Though he and others expressed apparently racist and/or partisan views online, Slate notes that none of the conversations recorded by informants and excerpted in the FBI's 15-page affadavit show partisan leanings, suggesting the group did not fall neatly into a left–right paradigm and was moreso unified by its loathing of government.

... in the passages cited in the affidavit, there are no racist remarks or references to President Donald Trump’s rhetoric. More typical is this soliloquy on July 24 by Adam Fox, clearly the group’s leader:

"In all honesty, right now … I just wanna make the world glow, dude. I’m not even fuckin’ kidding. I just wanna make it all glow, dude. I don’t fuckin’ care anymore. I’m just so sick of it. That’s what it’s gonna take for us to take it back. … Everything’s gonna have to be annihilated, man. We’re gonna topple it all, dude. It’s what great frickin’ conquerors, man, we’re just gonna conquer every fuckin’ thing, man."

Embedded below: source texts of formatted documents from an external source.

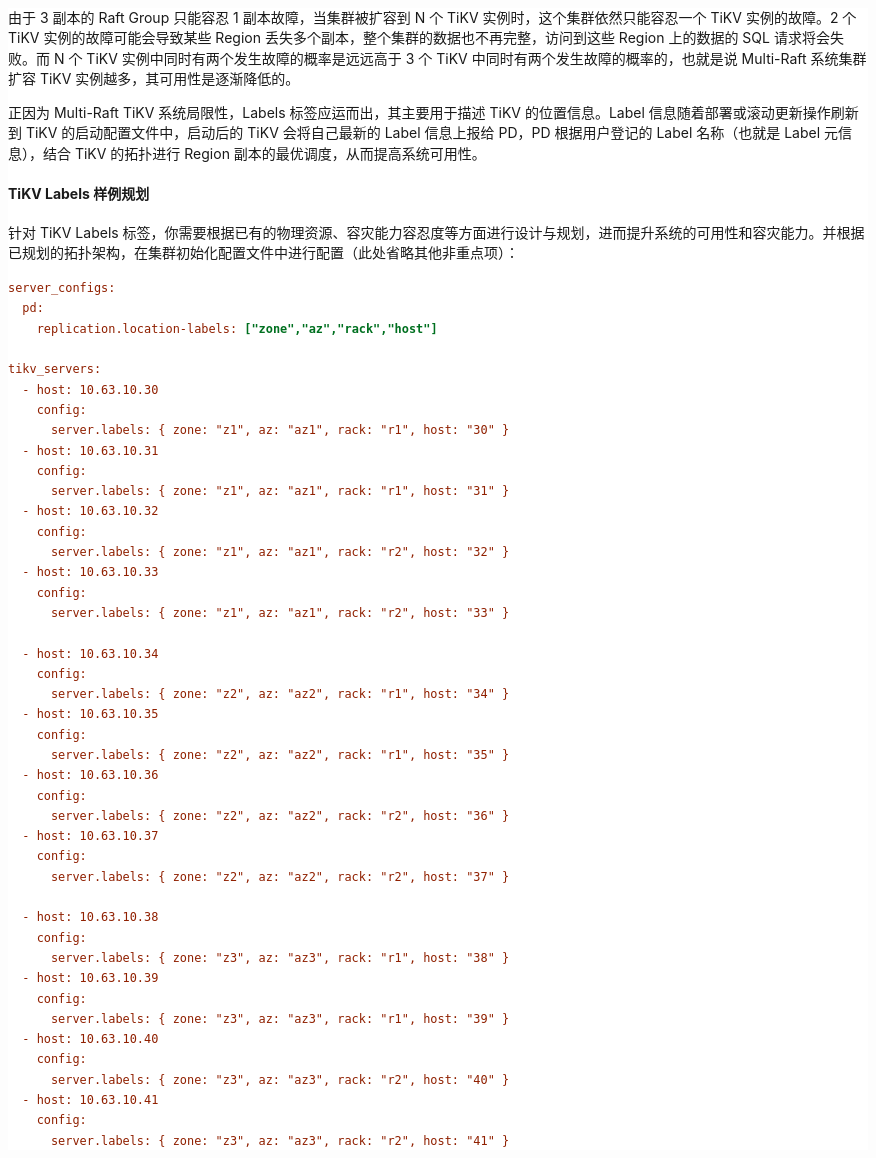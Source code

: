 由于 3 副本的 Raft Group 只能容忍 1 副本故障，当集群被扩容到 N 个 TiKV 实例时，这个集群依然只能容忍一个 TiKV 实例的故障。2 个 TiKV 实例的故障可能会导致某些 Region 丢失多个副本，整个集群的数据也不再完整，访问到这些 Region 上的数据的 SQL 请求将会失败。而 N 个 TiKV 实例中同时有两个发生故障的概率是远远高于 3 个 TiKV 中同时有两个发生故障的概率的，也就是说 Multi-Raft 系统集群扩容 TiKV 实例越多，其可用性是逐渐降低的。

正因为 Multi-Raft TiKV 系统局限性，Labels 标签应运而出，其主要用于描述 TiKV 的位置信息。Label 信息随着部署或滚动更新操作刷新到 TiKV 的启动配置文件中，启动后的 TiKV 会将自己最新的 Label 信息上报给 PD，PD 根据用户登记的 Label 名称（也就是 Label 元信息），结合 TiKV 的拓扑进行 Region 副本的最优调度，从而提高系统可用性。

#### TiKV Labels 样例规划

针对 TiKV Labels 标签，你需要根据已有的物理资源、容灾能力容忍度等方面进行设计与规划，进而提升系统的可用性和容灾能力。并根据已规划的拓扑架构，在集群初始化配置文件中进行配置（此处省略其他非重点项）：

```ini
server_configs:
  pd:
    replication.location-labels: ["zone","az","rack","host"]

tikv_servers:
  - host: 10.63.10.30
    config:
      server.labels: { zone: "z1", az: "az1", rack: "r1", host: "30" }
  - host: 10.63.10.31
    config:
      server.labels: { zone: "z1", az: "az1", rack: "r1", host: "31" }
  - host: 10.63.10.32
    config:
      server.labels: { zone: "z1", az: "az1", rack: "r2", host: "32" }
  - host: 10.63.10.33
    config:
      server.labels: { zone: "z1", az: "az1", rack: "r2", host: "33" }

  - host: 10.63.10.34
    config:
      server.labels: { zone: "z2", az: "az2", rack: "r1", host: "34" }
  - host: 10.63.10.35
    config:
      server.labels: { zone: "z2", az: "az2", rack: "r1", host: "35" }
  - host: 10.63.10.36
    config:
      server.labels: { zone: "z2", az: "az2", rack: "r2", host: "36" }
  - host: 10.63.10.37
    config:
      server.labels: { zone: "z2", az: "az2", rack: "r2", host: "37" }

  - host: 10.63.10.38
    config:
      server.labels: { zone: "z3", az: "az3", rack: "r1", host: "38" }
  - host: 10.63.10.39
    config:
      server.labels: { zone: "z3", az: "az3", rack: "r1", host: "39" }
  - host: 10.63.10.40
    config:
      server.labels: { zone: "z3", az: "az3", rack: "r2", host: "40" }
  - host: 10.63.10.41
    config:
      server.labels: { zone: "z3", az: "az3", rack: "r2", host: "41" }
```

In hearings last month before the House Homeland Security Committee, FBI Director Christopher Wray said the bureau conducts about 1,000 domestic terrorism investigations a year—“well north of 1,000” this year. Most of these cases, he said, involve white supremacist groups ... But Wray also said that the most “lethal” attacks come from “anti-government, anti-authority, anarchist” extremists. “We don’t think in terms of left or right,” he said. “That’s not how we view the world.”

But though the alleged militiamen purported to be anti-government, many had Trump signs on their properties and parroted the president's rhetoric in online posts. How it's possible for them to hold space for both ideas is summed up nicely by a comment from David Kilcullen, a terrorism expert who has written that the rise of radical militias may be a sign of an “incipient insurgency:"

“Most terrorists are idiots,” he tells Slate.